Precocious (Early) Puberty
What is precocious puberty?
Precocious puberty is the term for puberty that begins much earlier than usual. Puberty is the process in which a child has a growth spurt and develops the sexual physical features of an adult.
In the brain, the hypothalamus releases chemicals (hormones) that cause the pituitary gland to release hormones called gonadotropins. Gonadotropins stimulate the growth of the sex glands (also called gonads), which in boys are the testicles, and in girls are the ovaries. In boys, the testicles release testosterone; in girls, the ovaries release estrogen. Puberty usually starts between the ages of 8 and 13 in girls and 9 and 14 in boys.
Children affected by precocious puberty undergo this process much earlier: girls develop secondary sexual characteristics, like breasts, before age 8, and boys with precocious puberty have changes before age 9.
What are the types of precocious puberty?
There are three types of precocious puberty that may affect a child: central precocious puberty (the most common type), peripheral precocious puberty and incomplete puberty.
- Central precocious puberty: Central precocious puberty occurs when sex hormones are released too early. Central precocious puberty can be caused by brain trauma, tumors of the hypothalamus, or certain infections of the brain. In many cases, especially in girls, the reason for the early release of sex hormones is unknown.
- Peripheral precocious puberty: Peripheral precocious puberty occurs as a result of problems with reproductive organs (ovaries or testicles) or the adrenal glands, or from hormone exposure from the environment. The adrenal glands are part of the endocrine system and produce hormones the body needs to carry out daily functions. Adrenal glands are located above each kidney and are about the size of a thumb.
- Incomplete puberty: Incomplete puberty is a condition in which a child has just a few signs of early puberty, such as breast development in very young girls and growth of the body hair in girls or boys. Early body hair can appear when the adrenal glands produce extra androgens.
Who is affected by precocious puberty?
Any child can develop precocious puberty. The condition happens more often in girls than in boys.
How common is precocious puberty?
Early puberty affects an estimated 1 in 5,000-10,000 girls. The incidence of precocious puberty in boys is unknown.
Symptoms and Causes
What causes precocious puberty?
Precocious puberty can have different causes, depending on the sex of the child, age of onset, and other factors. In most cases, the causes of central precocious puberty in girls are unknown, but it can be treated effectively.
Precocious puberty at younger ages, and in boys, may be more likely to have an identifiable cause; for instance, if children are exposed to reproductive hormones from sources outside the body, such as from products like estrogen or testosterone creams or other chemicals in the environment.
What are the signs of precocious puberty?

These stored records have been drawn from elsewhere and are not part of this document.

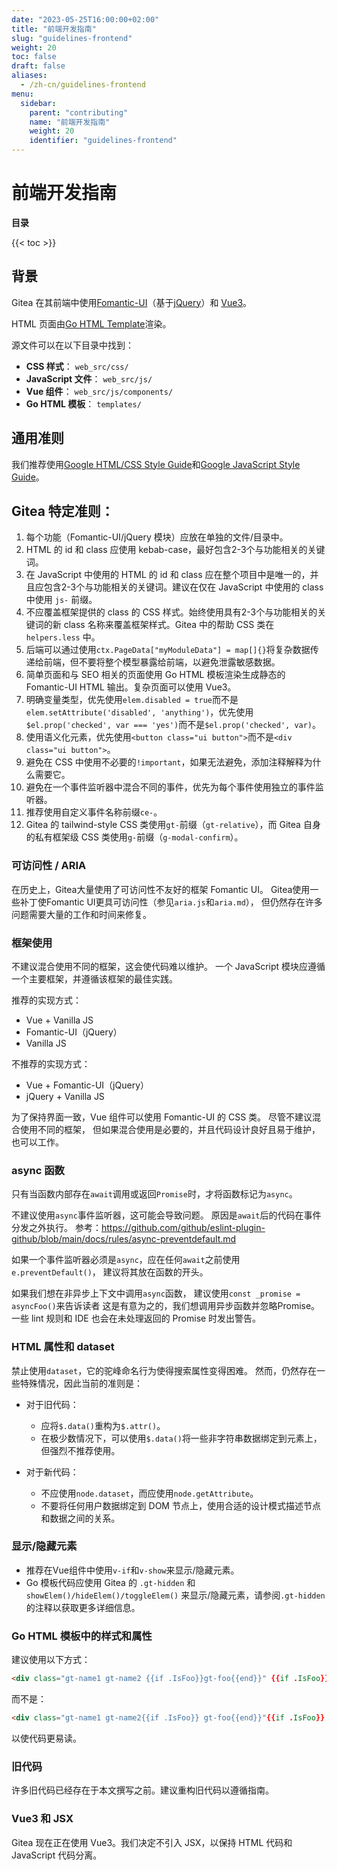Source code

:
 ```yaml
---
date: "2023-05-25T16:00:00+02:00"
title: "前端开发指南"
slug: "guidelines-frontend"
weight: 20
toc: false
draft: false
aliases:
  - /zh-cn/guidelines-frontend
menu:
  sidebar:
    parent: "contributing"
    name: "前端开发指南"
    weight: 20
    identifier: "guidelines-frontend"
---
```


# 前端开发指南

**目录**

{{< toc >}}

## 背景

Gitea 在其前端中使用[Fomantic-UI](https://fomantic-ui.com/introduction/getting-started.html)（基于[jQuery](https://api.jquery.com)）和 [Vue3](https://vuejs.org/)。

HTML 页面由[Go HTML Template](https://pkg.go.dev/html/template)渲染。

源文件可以在以下目录中找到：

* **CSS 样式**： `web_src/css/`
* **JavaScript 文件**： `web_src/js/`
* **Vue 组件**： `web_src/js/components/`
* **Go HTML 模板**： `templates/`

## 通用准则

我们推荐使用[Google HTML/CSS Style Guide](https://google.github.io/styleguide/htmlcssguide.html)和[Google JavaScript Style Guide](https://google.github.io/styleguide/jsguide.html)。

## Gitea 特定准则：

1. 每个功能（Fomantic-UI/jQuery 模块）应放在单独的文件/目录中。
2. HTML 的 id 和 class 应使用 kebab-case，最好包含2-3个与功能相关的关键词。
3. 在 JavaScript 中使用的 HTML 的 id 和 class 应在整个项目中是唯一的，并且应包含2-3个与功能相关的关键词。建议在仅在 JavaScript 中使用的 class 中使用 `js-` 前缀。
4. 不应覆盖框架提供的 class 的 CSS 样式。始终使用具有2-3个与功能相关的关键词的新 class 名称来覆盖框架样式。Gitea 中的帮助 CSS 类在 `helpers.less` 中。
5. 后端可以通过使用`ctx.PageData["myModuleData"] = map[]{}`将复杂数据传递给前端，但不要将整个模型暴露给前端，以避免泄露敏感数据。
6. 简单页面和与 SEO 相关的页面使用 Go HTML 模板渲染生成静态的 Fomantic-UI HTML 输出。复杂页面可以使用 Vue3。
7. 明确变量类型，优先使用`elem.disabled = true`而不是`elem.setAttribute('disabled', 'anything')`，优先使用`$el.prop('checked', var === 'yes')`而不是`$el.prop('checked', var)`。
8. 使用语义化元素，优先使用`<button class="ui button">`而不是`<div class="ui button">`。
9. 避免在 CSS 中使用不必要的`!important`，如果无法避免，添加注释解释为什么需要它。
10. 避免在一个事件监听器中混合不同的事件，优先为每个事件使用独立的事件监听器。
11. 推荐使用自定义事件名称前缀`ce-`。
12. Gitea 的 tailwind-style CSS 类使用`gt-`前缀（`gt-relative`），而 Gitea 自身的私有框架级 CSS 类使用`g-`前缀（`g-modal-confirm`）。

### 可访问性 / ARIA

在历史上，Gitea大量使用了可访问性不友好的框架 Fomantic UI。
Gitea使用一些补丁使Fomantic UI更具可访问性（参见`aria.js`和`aria.md`），
但仍然存在许多问题需要大量的工作和时间来修复。

### 框架使用

不建议混合使用不同的框架，这会使代码难以维护。
一个 JavaScript 模块应遵循一个主要框架，并遵循该框架的最佳实践。

推荐的实现方式：

* Vue + Vanilla JS
* Fomantic-UI（jQuery）
* Vanilla JS

不推荐的实现方式：

* Vue + Fomantic-UI（jQuery）
* jQuery + Vanilla JS

为了保持界面一致，Vue 组件可以使用 Fomantic-UI 的 CSS 类。
尽管不建议混合使用不同的框架，
但如果混合使用是必要的，并且代码设计良好且易于维护，也可以工作。

### async 函数

只有当函数内部存在`await`调用或返回`Promise`时，才将函数标记为`async`。

不建议使用`async`事件监听器，这可能会导致问题。
原因是`await`后的代码在事件分发之外执行。
参考：https://github.com/github/eslint-plugin-github/blob/main/docs/rules/async-preventdefault.md

如果一个事件监听器必须是`async`，应在任何`await`之前使用`e.preventDefault()`，
建议将其放在函数的开头。

如果我们想在非异步上下文中调用`async`函数，
建议使用`const _promise = asyncFoo()`来告诉读者
这是有意为之的，我们想调用异步函数并忽略Promise。
一些 lint 规则和 IDE 也会在未处理返回的 Promise 时发出警告。

### HTML 属性和 dataset

禁止使用`dataset`，它的驼峰命名行为使得搜索属性变得困难。
然而，仍然存在一些特殊情况，因此当前的准则是：

* 对于旧代码：
  * 应将`$.data()`重构为`$.attr()`。
  * 在极少数情况下，可以使用`$.data()`将一些非字符串数据绑定到元素上，但强烈不推荐使用。

* 对于新代码：
  * 不应使用`node.dataset`，而应使用`node.getAttribute`。
  * 不要将任何用户数据绑定到 DOM 节点上，使用合适的设计模式描述节点和数据之间的关系。

### 显示/隐藏元素

* 推荐在Vue组件中使用`v-if`和`v-show`来显示/隐藏元素。
* Go 模板代码应使用 Gitea 的 `.gt-hidden` 和 `showElem()/hideElem()/toggleElem()` 来显示/隐藏元素，请参阅`.gt-hidden`的注释以获取更多详细信息。

### Go HTML 模板中的样式和属性

建议使用以下方式：

```html
<div class="gt-name1 gt-name2 {{if .IsFoo}}gt-foo{{end}}" {{if .IsFoo}}data-foo{{end}}></div>
```

而不是：

```html
<div class="gt-name1 gt-name2{{if .IsFoo}} gt-foo{{end}}"{{if .IsFoo}} data-foo{{end}}></div>
```

以使代码更易读。

### 旧代码

许多旧代码已经存在于本文撰写之前。建议重构旧代码以遵循指南。

### Vue3 和 JSX

Gitea 现在正在使用 Vue3。我们决定不引入 JSX，以保持 HTML 代码和 JavaScript 代码分离。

The signs and symptoms of precocious puberty in both boys and girls include acne, body odor and a growth spurt. Precocious puberty also causes sexual characteristics to develop early. In girls, these include:
- Breast development
- Pubic and underarm hair.
Early puberty in boys may cause:
- Deepening voice
- Facial, pubic and underarm hair
- Enlargement of the penis and testicles.
Diagnosis and Tests
How is precocious puberty diagnosed?
The doctor will perform a physical examination and get the child’s medical history. The doctor may order X-rays of the hand to check how mature the child’s bones are. Overproduction of the reproductive hormones causes bones to mature earlier than normal, which suggests precocious puberty.

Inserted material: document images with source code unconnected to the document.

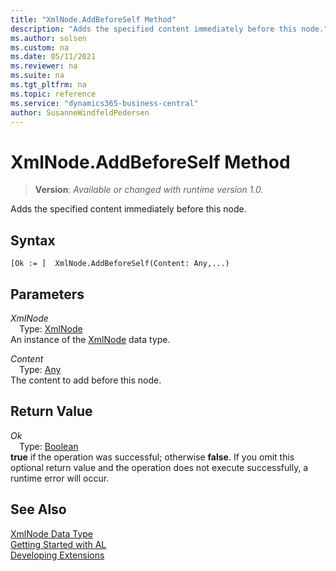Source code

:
 ```yaml
---
title: "XmlNode.AddBeforeSelf Method"
description: "Adds the specified content immediately before this node."
ms.author: solsen
ms.custom: na
ms.date: 05/11/2021
ms.reviewer: na
ms.suite: na
ms.tgt_pltfrm: na
ms.topic: reference
ms.service: "dynamics365-business-central"
author: SusanneWindfeldPedersen
---
```

[//]: # (START>DO_NOT_EDIT)
[//]: # (IMPORTANT:Do not edit any of the content between here and the END>DO_NOT_EDIT.)
[//]: # (Any modifications should be made in the .xml files in the ModernDev repo.)
# XmlNode.AddBeforeSelf Method
> **Version**: _Available or changed with runtime version 1.0._

Adds the specified content immediately before this node.


## Syntax
```
[Ok := ]  XmlNode.AddBeforeSelf(Content: Any,...)
```
## Parameters
*XmlNode*  
&emsp;Type: [XmlNode](xmlnode-data-type.md)  
An instance of the [XmlNode](xmlnode-data-type.md) data type.

*Content*  
&emsp;Type: [Any](../any/any-data-type.md)  
The content to add before this node.  


## Return Value
*Ok*  
&emsp;Type: [Boolean](../boolean/boolean-data-type.md)  
**true** if the operation was successful; otherwise **false**.   If you omit this optional return value and the operation does not execute successfully, a runtime error will occur.  


[//]: # (IMPORTANT: END>DO_NOT_EDIT)
## See Also
[XmlNode Data Type](xmlnode-data-type.md)  
[Getting Started with AL](../../devenv-get-started.md)  
[Developing Extensions](../../devenv-dev-overview.md)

The doctor may also order blood work to measure hormone levels. If more tests are needed, the doctor may recommend a brain MRI. This test can help rule out brain abnormalities, such as tumors.

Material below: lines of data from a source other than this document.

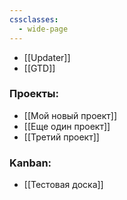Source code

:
 ```yaml
---
cssclasses:
  - wide-page
---
```


- [[Updater]]
- [[GTD]]

### Проекты:
- [[Мой новый проект]]
- [[Еще один проект]]
- [[Третий проект]]

### Kanban:
- [[Тестовая доска]]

Pelvic ultrasound (a test that sends high-frequency sound waves through body tissues to create images of the internal structures of the body) can show cysts or tumors on the ovaries. These growths sometimes cause early puberty in girls.
Management and Treatment
How is precocious puberty treated?
For many children, medications can manage precocious puberty. These medicines include synthetic (man-made) hormones that work by halting the production of reproductive or growth hormones.
Some children need surgery to remove a tumor or other mass that may be causing the symptoms of early puberty. Removing an outside source of reproductive hormones, such as estrogen creams, may be enough to stop early puberty.
What complications are associated with precocious puberty?
Early puberty may cause a growth spurt in a child, but when puberty ends, the child stops growing. Therefore, he or she may be shorter than other children of the same age. Precocious puberty may also be embarrassing for children who are developing more quickly than other children.
Can precocious puberty be prevented?
Most cases of early puberty cannot be prevented. Limiting your child’s exposure to reproductive hormones from outside sources may prevent precocious puberty. These sources may include estrogen or testosterone creams, lotions, or other medications.
Outlook / Prognosis
What is the prognosis (outlook) for people who have precocious puberty?
Treatment using medications or surgery usually stops precocious puberty. This treatment allows a child to develop normally.
When should I call my doctor about precocious puberty?
Talk to your doctor if your child shows signs of precocious puberty, especially if the child is younger than 10.